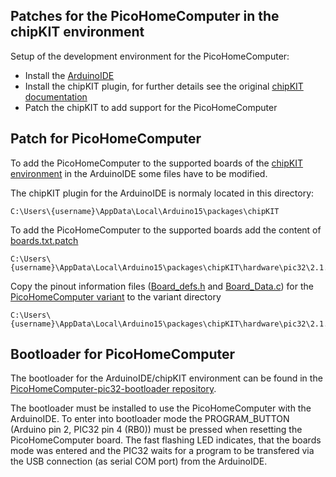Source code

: ## Patches for the PicoHomeComputer in the chipKIT environment

Setup of the development environment for the PicoHomeComputer:

  - Install the [ArduinoIDE](https://www.arduino.cc/en/Main/Software)
  - Install the chipKIT plugin, for further details see the original [chipKIT documentation](https://chipkit.net/wiki/index.php?title=ChipKIT_core)
  - Patch the chipKIT to add support for the PicoHomeComputer

Patch for PicoHomeComputer
--------------------------  
  
To add the PicoHomeComputer to the supported boards of the [chipKIT environment](http://chipkit.net/) in the ArduinoIDE
some files have to be modified.

The chipKIT plugin for the ArduinoIDE is normaly located in this directory:

    C:\Users\{username}\AppData\Local\Arduino15\packages\chipKIT
    
To add the PicoHomeComputer to the supported boards add the content of [boards.txt.patch](boards.txt.patch)

    C:\Users\{username}\AppData\Local\Arduino15\packages\chipKIT\hardware\pic32\2.1.0\boards.txt
    
Copy the pinout information files ([Board_defs.h](variants/PicoHomeComputer/Board_Defs.h) and [Board_Data.c](variants/PicoHomeComputer/Board_Data.c)) 
for the [PicoHomeComputer variant](variants/PicoHomeComputer) to the variant directory

    C:\Users\{username}\AppData\Local\Arduino15\packages\chipKIT\hardware\pic32\2.1.0\variants\PicoHomeComputer
    
Bootloader for PicoHomeComputer
-------------------------------

The bootloader for the ArduinoIDE/chipKIT environment can be found in the [PicoHomeComputer-pic32-bootloader repository](https://github.com/mneuroth/PicoHomeComputer-pic32-bootloader).    

The bootloader must be installed to use the PicoHomeComputer with the ArduinoIDE. To enter into bootloader mode the 
PROGRAM_BUTTON (Arduino pin 2, PIC32 pin 4 (RB0)) must be pressed when resetting the PicoHomeComputer board.
The fast flashing LED indicates, that the boards mode was entered and the PIC32 waits for a program to be 
transfered via the USB connection (as serial COM port) from the ArduinoIDE.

::::

Problem: All lines above from the line with "- Patch the" through the line with "Bootloader for PicoHomeComputer", both included, are to be set down exactly, with nothing else.

Your solution:
  - Patch the chipKIT to add support for the PicoHomeComputer

Patch for PicoHomeComputer
--------------------------  
  
To add the PicoHomeComputer to the supported boards of the [chipKIT environment](http://chipkit.net/) in the ArduinoIDE
some files have to be modified.

The chipKIT plugin for the ArduinoIDE is normaly located in this directory:

    C:\Users\{username}\AppData\Local\Arduino15\packages\chipKIT
    
To add the PicoHomeComputer to the supported boards add the content of [boards.txt.patch](boards.txt.patch)

    C:\Users\{username}\AppData\Local\Arduino15\packages\chipKIT\hardware\pic32\2.1.0\boards.txt
    
Copy the pinout information files ([Board_defs.h](variants/PicoHomeComputer/Board_Defs.h) and [Board_Data.c](variants/PicoHomeComputer/Board_Data.c)) 
for the [PicoHomeComputer variant](variants/PicoHomeComputer) to the variant directory

    C:\Users\{username}\AppData\Local\Arduino15\packages\chipKIT\hardware\pic32\2.1.0\variants\PicoHomeComputer
    
Bootloader for PicoHomeComputer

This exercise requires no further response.